Think about it.  If you are struggling to learn to read, trying, feeling totally confused, and still failing—year after year, would you continue to work as hard as you possibly can even though you know that you are going to fail?  The answer for most of us is no.  Unfortunately, the same is true for students who are returning to school this fall still struggling to learn to read.  For this reason, all of my reading programs teach vowel clustering and intrinsic (internal) motivation (see my 2019 book After-School Programming and Intrinsic Motivation.     
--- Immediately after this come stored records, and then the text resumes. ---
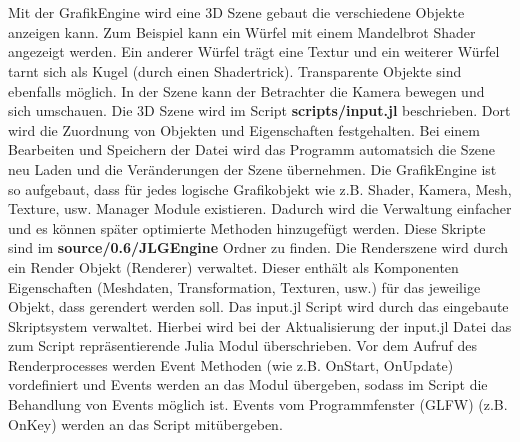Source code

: \documentclass[11pt]{article}
\begin{document}
\endminipage\hfill\\
\endminipage\hfill\\
\newpage
Mit der GrafikEngine wird eine 3D Szene gebaut die verschiedene Objekte anzeigen kann. Zum Beispiel kann ein Würfel mit einem Mandelbrot Shader angezeigt werden. Ein anderer Würfel trägt eine Textur und ein weiterer Würfel tarnt sich als Kugel (durch einen Shadertrick).
Transparente Objekte sind ebenfalls möglich. In der Szene kann der Betrachter die Kamera bewegen und sich umschauen. Die 3D Szene wird im Script \textbf{scripts/input.jl} beschrieben. Dort wird die Zuordnung von Objekten und Eigenschaften festgehalten. Bei einem Bearbeiten und Speichern der Datei wird das Programm automatsich die Szene neu Laden und die Veränderungen der Szene übernehmen. Die GrafikEngine ist so aufgebaut, dass für jedes logische Grafikobjekt wie z.B. Shader, Kamera, Mesh, Texture, usw. Manager Module existieren. Dadurch wird die Verwaltung einfacher und es können später optimierte Methoden hinzugefügt werden. Diese Skripte sind im \textbf{source/0.6/JLGEngine} Ordner zu finden. Die Renderszene wird durch ein Render Objekt (Renderer) verwaltet. Dieser enthält als Komponenten Eigenschaften (Meshdaten, Transformation, Texturen, usw.) für das jeweilige Objekt, dass gerendert werden soll. Das input.jl Script wird durch das eingebaute Skriptsystem verwaltet. Hierbei wird bei der Aktualisierung der input.jl Datei das zum Script repräsentierende Julia Modul überschrieben. Vor dem Aufruf des Renderprocesses werden Event Methoden (wie z.B. OnStart, OnUpdate) vordefiniert und Events werden an das Modul übergeben, sodass im Script die Behandlung von Events möglich ist. Events vom Programmfenster (GLFW) (z.B. OnKey) werden an das Script mitübergeben.
\end{document}
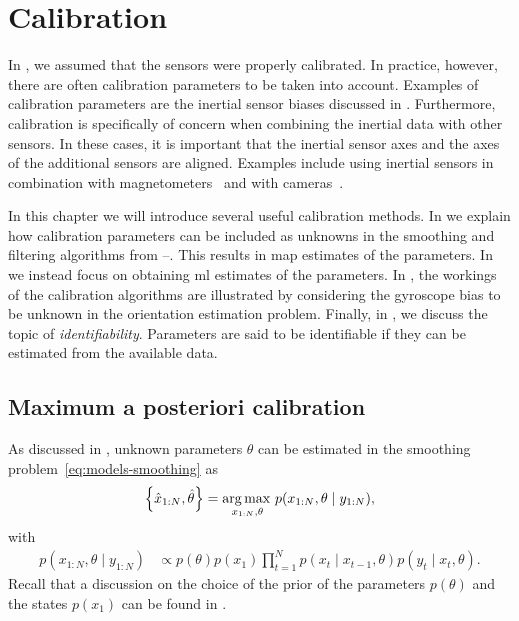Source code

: \chapter{Calibration}
\label{cha:calibration} 
In , we assumed that the sensors were properly calibrated. In practice, however, there are often calibration parameters to be taken into account. Examples of calibration parameters are the inertial sensor biases discussed in . Furthermore, calibration is specifically of concern when combining the inertial data with other sensors. In these cases, it is important that the inertial sensor axes and the axes of the additional sensors are aligned. Examples include using inertial sensors in combination with magnetometers~\citep{kokS:2016,salehiMB:2012,bonnetBGLB:2009} and with cameras~\citep{holSG:2010b,loboD:2007,mirzaeiR:2008}.

In this chapter we will introduce several useful calibration methods. In  we explain how calibration parameters can be included as unknowns in the smoothing and filtering algorithms from --. This results in \gls{map} estimates of the parameters. In  we instead focus on obtaining \gls{ml} estimates of the parameters. In , the workings of the calibration algorithms are illustrated by considering the gyroscope bias to be unknown in the orientation estimation problem. Finally, in , we discuss the topic of \emph{identifiability}. Parameters are said to be identifiable if they can be estimated from the available data.  

\section{Maximum a posteriori calibration}
\label{sec:calibration-map}
As discussed in , unknown parameters $\theta$ can be estimated in the smoothing problem~\eqref{eq:models-smoothing} as
\begin{align}
\label{eq:calibration-smoothing}
\left \{ \hat{x}_{1:N},\hat{\theta} \right \} = \operatorname*{arg \, max \,}_{x_{1:N}, \theta} p(x_{1:N}, \theta \mid y_{1:N}),
\end{align}
with 
\begin{align}
p(x_{1:N}, \theta \mid y_{1:N} ) &\propto p(\theta) p(x_1) \prod_{t=1}^N p(x_t \mid x_{t-1}, \theta) p(y_t \mid x_t, \theta).
\end{align}
Recall that a discussion on the choice of the prior of the parameters $p(\theta)$ and the states $p(x_1)$ can be found in . 

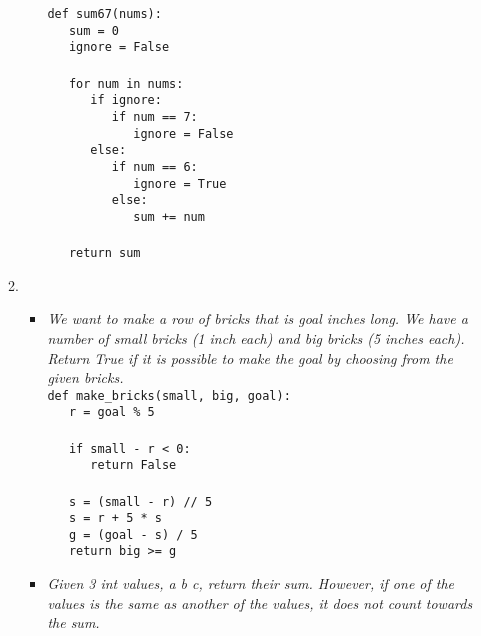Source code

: \documentclass[9pt]{article}
\begin{document}
\begin{enumerate}
\begin{enumerate}
\begin{itemize}
                        \verb|def sum67(nums):| \\
                        \verb|   sum = 0| \\
                        \verb|   ignore = False| \\ \\
                        \verb|   for num in nums:| \\
                        \verb|      if ignore:| \\
                        \verb|         if num == 7:| \\
                        \verb|            ignore = False| \\
                        \verb|      else:| \\
                        \verb|         if num == 6:| \\
                        \verb|            ignore = True| \\
                        \verb|         else:| \\
                        \verb|            sum += num| \\ \\
                        \verb|   return sum| \\
               \end{itemize}
         \item \begin{itemize}
                  \item \textit{We want to make a row of bricks that is goal 
                        inches long. We have a number of small bricks (1 inch 
                        each) and big bricks (5 inches each). Return True if it 
                        is possible to make the goal by choosing from the given 
                        bricks.} \\         
   
                        \verb|def make_bricks(small, big, goal):| \\
                        \verb|   r = goal % 5| \\ \\
                        \verb|   if small - r < 0:| \\
                        \verb|      return False| \\ \\
                        \verb|   s = (small - r) // 5| \\
                        \verb|   s = r + 5 * s| \\
                        \verb|   g = (goal - s) / 5| \\
                        \verb|   return big >= g| \\
                  \item \textit{Given 3 int values, a b c, return their sum. 
                        However, if one of the values is the same as another of 
                        the values, it does not count towards the sum.} \\


\end{itemize}
\end{enumerate}
\end{enumerate}
\end{document}
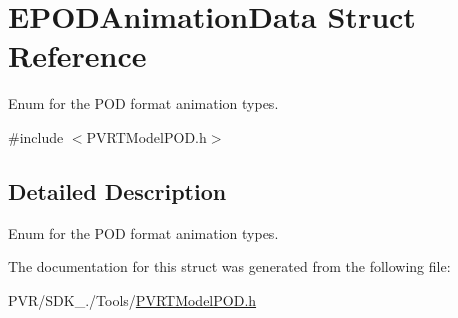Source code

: \hypertarget{struct_e_p_o_d_animation_data}{\section{E\+P\+O\+D\+Animation\+Data Struct Reference}
\label{struct_e_p_o_d_animation_data}
}


Enum for the P\+O\+D format animation types.  




{\ttfamily \#include $<$P\+V\+R\+T\+Model\+P\+O\+D.\+h$>$}



\subsection{Detailed Description}
Enum for the P\+O\+D format animation types. 



 

The documentation for this struct was generated from the following file\+:\begin{DoxyCompactItemize}
\item 
P\+V\+R/\+S\+D\+K\+\_./\+Tools/\hyperlink{_p_v_r_t_model_p_o_d_8h}{P\+V\+R\+T\+Model\+P\+O\+D.\+h}\end{DoxyCompactItemize}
We cannot continue to ignore reading failure:

  • Reading failure is an education problem because it leads to academic failure and increases the number of students dropping out of school before graduation.  The Nation’s Report Card states that 63% of students tested cannot read proficiently at the fourth grade level (see my post of 1/2/2018).   It has been estimated that two thirds or approximately 6.6 million students are at high risk for dropping out of school before graduation because of reading failure.  Reading failure is a major educational problem but one that we could solve—if we’d only change how we teach reading. 
 
  • Reading failure is a mental health problem because reading failure increases the risk of mental illness—anxiety, anger, depression, and even suicide.  Approximately 80% of teens diagnosed with depression have also been diagnosed with reading failure.  Children and teens are very vulnerable to feeling different than their peers.  The fear of criticism from peers, teachers, or parents over reading failure, sometimes causes students to feel inferior, even ostracized. 
 
As Morgan, Farkas, & Wu (2012) stated:  “poor readers in third grade were about twice as likely to consider themselves as angry, distractible, sad, lonely, and unpopular in fifth grade as those who had not been poor readers in third grade. Being poorly skilled in mathematics increased children’s risk of feeling sad or lonely but not of feeling angry, distractible, or unpopular. The results provide additional empirical evidence that reading failure contributes to generalized socioemotional maladjustment in young children.” (p. 360)  
 
Such feelings of inferiority can lead to anxiety and/or anger. Reading failure has been documented to show an increase in unacceptable behavior, bullying, and violence. 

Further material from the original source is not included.